Items from a dataset
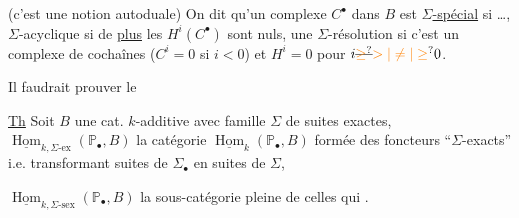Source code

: 
(c'est une notion autoduale) On dit qu'un complexe $C^{\bullet}$ dans $B$ est \uline{$\Sigma$-spécial} si …, $\Sigma$-acyclique si de \uline{plus} les $H^i(C^{\bullet})$ sont nuls, une $\Sigma$-résolution si c'est un complexe de cochaînes ($C^i=0$ si $i<0$) et $H^i=0$ pour $i\deleted{\unsure{\geq}}\unsure{>|\neq|\geq}0$.


Il faudrait prouver le

\margin{!}

\uline{Th} Soit $B$ une cat.  $k$-additive avec famille $\Sigma$ de suites exactes,  $\underline{\operatorname{Hom}}_{k,\Sigma\text{-}\mathrm{ex}}(\mathbb P_{\bullet},B)$ la catégorie  $\underline{\operatorname{Hom}}_k(\mathbb P_{\bullet},B)$ formée des foncteurs ``$\Sigma$-exacts'' i.e. transformant suites de $\Sigma_{\bullet}$ en suites de $\Sigma$,


  $\underline{\operatorname{Hom}}_{k,\Sigma\text{-}\mathrm{sex}}(\mathbb P_{\bullet},B)$ la sous-catégorie pleine de celles qui .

> What you will do
Give back every record above exactly as written, skipping each picture.

> Answer to this problem
Source code

: 
(c'est une notion autoduale) On dit qu'un complexe $C^{\bullet}$ dans $B$ est \uline{$\Sigma$-spécial} si …, $\Sigma$-acyclique si de \uline{plus} les $H^i(C^{\bullet})$ sont nuls, une $\Sigma$-résolution si c'est un complexe de cochaînes ($C^i=0$ si $i<0$) et $H^i=0$ pour $i\deleted{\unsure{\geq}}\unsure{>|\neq|\geq}0$.


Il faudrait prouver le

\margin{!}

\uline{Th} Soit $B$ une cat.  $k$-additive avec famille $\Sigma$ de suites exactes,  $\underline{\operatorname{Hom}}_{k,\Sigma\text{-}\mathrm{ex}}(\mathbb P_{\bullet},B)$ la catégorie  $\underline{\operatorname{Hom}}_k(\mathbb P_{\bullet},B)$ formée des foncteurs ``$\Sigma$-exacts'' i.e. transformant suites de $\Sigma_{\bullet}$ en suites de $\Sigma$,


  $\underline{\operatorname{Hom}}_{k,\Sigma\text{-}\mathrm{sex}}(\mathbb P_{\bullet},B)$ la sous-catégorie pleine de celles qui .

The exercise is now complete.